ひとつは import FirebaseAnalytics が書かれていないこと。Swiftのリンカーは参照されていないコードをデッドコードとして除去する。FirebaseApp.configure() を呼んでいても、AnalyticsモジュールをSwiftから参照していなければ、ビルド時に丸ごと取り除かれてしまう。
// これだけでは足りない
import FirebaseCore
FirebaseApp.configure()
// こうする
import FirebaseCore
import FirebaseAnalytics // これが必要
FirebaseApp.configure()
もうひとつは -ObjC リンカーフラグがないこと。Firebase AnalyticsはObjective-Cの +load メソッドを使って自分自身を初期化の仕組みに登録する。このフラグがないとObjective-Cのランタイムフックが正しく読み込まれず、Analyticsが起動しない。
SPMで追加していても同じで、Firebase AnalyticsはSPM経由でも静的バイナリ(static XCFramework)として配布されている。静的リンクの場合、参照されていないコードはリンカーが除去するため、-ObjC で明示的に「Obj-Cのクラスは全部含めろ」と伝える必要がある。
Xcode → Target → Build Settings → Other Linker Flags に -ObjC を追加する。
OTHER_LDFLAGS = (
"$(inherited)",
"-ObjC",
);
どちらか片方でも欠けていると動かない。FirebaseCoreやCrashlyticsは普通に動くのにAnalyticsだけ無効、という状態になる。
import Firebase でまとめて書いている場合は?
import Firebase という書き方をしているアプリは今回の影響を受けにくい。Firebase傘モジュールをインポートすることでAnalyticsへの参照がリンカーに伝わり、除去されずに済む。
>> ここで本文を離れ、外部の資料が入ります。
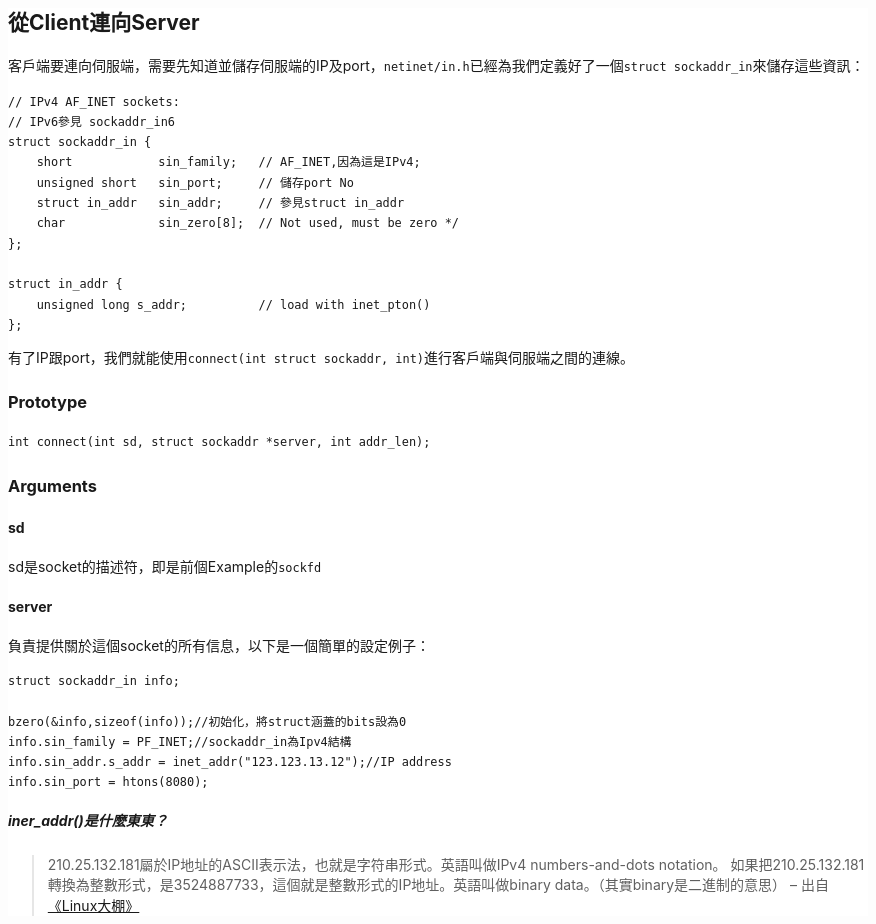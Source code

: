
 ```
```

## 從Client連向Server

客戶端要連向伺服端，需要先知道並儲存伺服端的IP及port，`netinet/in.h`已經為我們定義好了一個`struct sockaddr_in`來儲存這些資訊：

```
// IPv4 AF_INET sockets:
// IPv6參見 sockaddr_in6
struct sockaddr_in {
    short            sin_family;   // AF_INET,因為這是IPv4;
    unsigned short   sin_port;     // 儲存port No
    struct in_addr   sin_addr;     // 參見struct in_addr
    char             sin_zero[8];  // Not used, must be zero */
};

struct in_addr {
    unsigned long s_addr;          // load with inet_pton()
};
```

有了IP跟port，我們就能使用`connect(int struct sockaddr, int)`進行客戶端與伺服端之間的連線。

### Prototype

```
int connect(int sd, struct sockaddr *server, int addr_len);
```

### Arguments

#### sd

sd是socket的描述符，即是前個Example的`sockfd`

#### server

負責提供關於這個socket的所有信息，以下是一個簡單的設定例子：

```
struct sockaddr_in info;

bzero(&info,sizeof(info));//初始化，將struct涵蓋的bits設為0
info.sin_family = PF_INET;//sockaddr_in為Ipv4結構
info.sin_addr.s_addr = inet_addr("123.123.13.12");//IP address
info.sin_port = htons(8080);
```



##### iner_addr()是什麼東東？

> 210.25.132.181屬於IP地址的ASCII表示法，也就是字符串形式。英語叫做IPv4 numbers-and-dots notation。
> 如果把210.25.132.181轉換為整數形式，是3524887733，這個就是整數形式的IP地址。英語叫做binary data。（其實binary是二進制的意思）
> – 出自[《Linux大棚》](http://roclinux.cn/?p=1160)
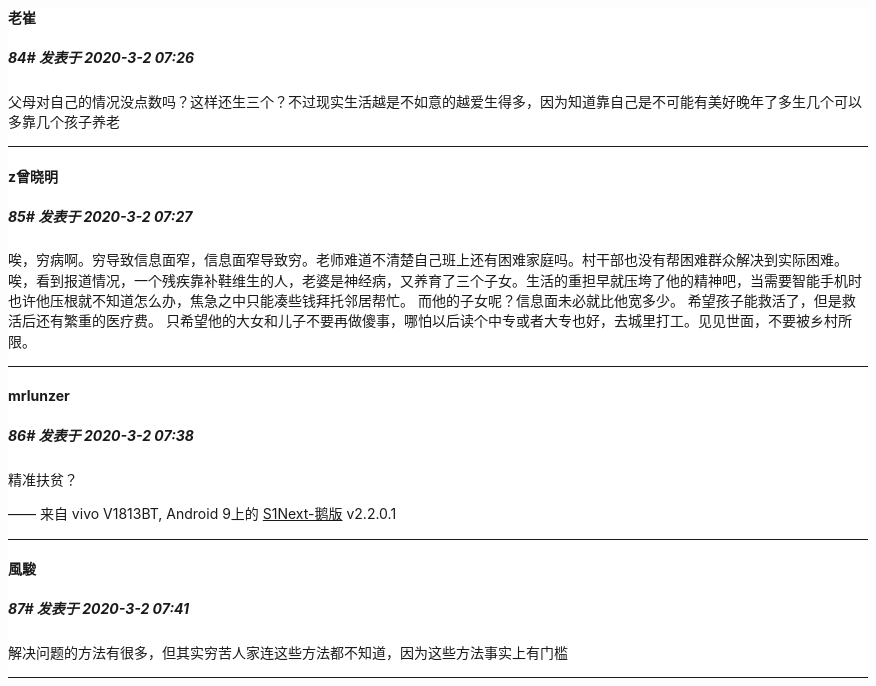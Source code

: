 ####  老崔  
##### 84#       发表于 2020-3-2 07:26




父母对自己的情况没点数吗？这样还生三个？不过现实生活越是不如意的越爱生得多，因为知道靠自己是不可能有美好晚年了多生几个可以多靠几个孩子养老







*****

####  z曾晓明  
##### 85#       发表于 2020-3-2 07:27




唉，穷病啊。穷导致信息面窄，信息面窄导致穷。老师难道不清楚自己班上还有困难家庭吗。村干部也没有帮困难群众解决到实际困难。
唉，看到报道情况，一个残疾靠补鞋维生的人，老婆是神经病，又养育了三个子女。生活的重担早就压垮了他的精神吧，当需要智能手机时也许他压根就不知道怎么办，焦急之中只能凑些钱拜托邻居帮忙。
而他的子女呢？信息面未必就比他宽多少。
希望孩子能救活了，但是救活后还有繁重的医疗费。
只希望他的大女和儿子不要再做傻事，哪怕以后读个中专或者大专也好，去城里打工。见见世面，不要被乡村所限。








*****

####  mrlunzer  
##### 86#       发表于 2020-3-2 07:38




精准扶贫？

—— 来自 vivo V1813BT, Android 9上的 [S1Next-鹅版](https://github.com/ykrank/S1-Next/releases) v2.2.0.1







*****

####  風駿  
##### 87#       发表于 2020-3-2 07:41




解决问题的方法有很多，但其实穷苦人家连这些方法都不知道，因为这些方法事实上有门槛







*****
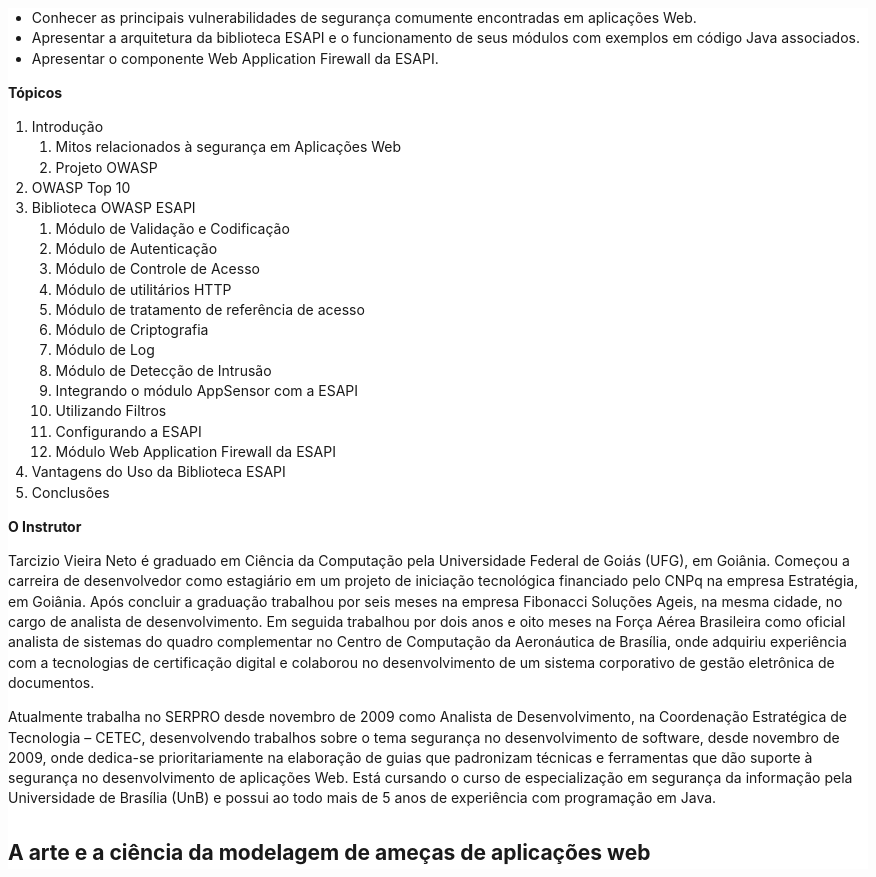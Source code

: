   - Conhecer as principais vulnerabilidades de segurança comumente
    encontradas em aplicações Web.
  - Apresentar a arquitetura da biblioteca ESAPI e o funcionamento de
    seus módulos com exemplos em código Java associados.
  - Apresentar o componente Web Application Firewall da ESAPI.

**Tópicos**

1.  Introdução
    1.  Mitos relacionados à segurança em Aplicações Web
    2.  Projeto OWASP
2.  OWASP Top 10
3.  Biblioteca OWASP ESAPI
    1.  Módulo de Validação e Codificação
    2.  Módulo de Autenticação
    3.  Módulo de Controle de Acesso
    4.  Módulo de utilitários HTTP
    5.  Módulo de tratamento de referência de acesso
    6.  Módulo de Criptografia
    7.  Módulo de Log
    8.  Módulo de Detecção de Intrusão
    9.  Integrando o módulo AppSensor com a ESAPI
    10. Utilizando Filtros
    11. Configurando a ESAPI
    12. Módulo Web Application Firewall da ESAPI
4.  Vantagens do Uso da Biblioteca ESAPI
5.  Conclusões

**O Instrutor**

Tarcizio Vieira Neto é graduado em Ciência da Computação pela
Universidade Federal de Goiás (UFG), em Goiânia. Começou a carreira de
desenvolvedor como estagiário em um projeto de iniciação tecnológica
financiado pelo CNPq na empresa Estratégia, em Goiânia. Após concluir a
graduação trabalhou por seis meses na empresa Fibonacci Soluções Ageis,
na mesma cidade, no cargo de analista de desenvolvimento. Em seguida
trabalhou por dois anos e oito meses na Força Aérea Brasileira como
oficial analista de sistemas do quadro complementar no Centro de
Computação da Aeronáutica de Brasília, onde adquiriu experiência com a
tecnologias de certificação digital e colaborou no desenvolvimento de um
sistema corporativo de gestão eletrônica de documentos.

Atualmente trabalha no SERPRO desde novembro de 2009 como Analista de
Desenvolvimento, na Coordenação Estratégica de Tecnologia – CETEC,
desenvolvendo trabalhos sobre o tema segurança no desenvolvimento de
software, desde novembro de 2009, onde dedica-se prioritariamente na
elaboração de guias que padronizam técnicas e ferramentas que dão
suporte à segurança no desenvolvimento de aplicações Web. Está cursando
o curso de especialização em segurança da informação pela Universidade
de Brasília (UnB) e possui ao todo mais de 5 anos de experiência com
programação em Java.

## A arte e a ciência da modelagem de ameças de aplicações web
ただし -ObjC フラグについては傘インポートの有無に関わらず必要になるケースがある。安全のために追加しておく方がいい。
DebugViewを使うとイベントが見える
-FIRAnalyticsDebugEnabled を起動引数に追加した状態で動かすと、DebugViewにリアルタイムでイベントが流れてくる。screen_view や ad_impression など、実装していなくても自動で収集されるイベントが確認できる。
修正後にコンソールに出てきたログはこんな感じだ。
[FirebaseAnalytics] Analytics v.12.0.0 started
[FirebaseAnalytics] Debug mode is on
[FirebaseAnalytics] Analytics is ready to receive events
[FirebaseAnalytics] Analytics collection enabled
これが出れば正常。
気づきにくいのが厄介
アプリ自体は普通に動く。クラッシュも起きない。ただ静かにデータが来ないだけ。半年以上そのままだったアプリもあった。
入れたつもりが動いていない、というのはどこでも起きる話だと思うが、Analyticsは症状が地味なので特に気づきにくい。実装したらDebugViewで確認する、というのを手順に入れておくと発見が早い。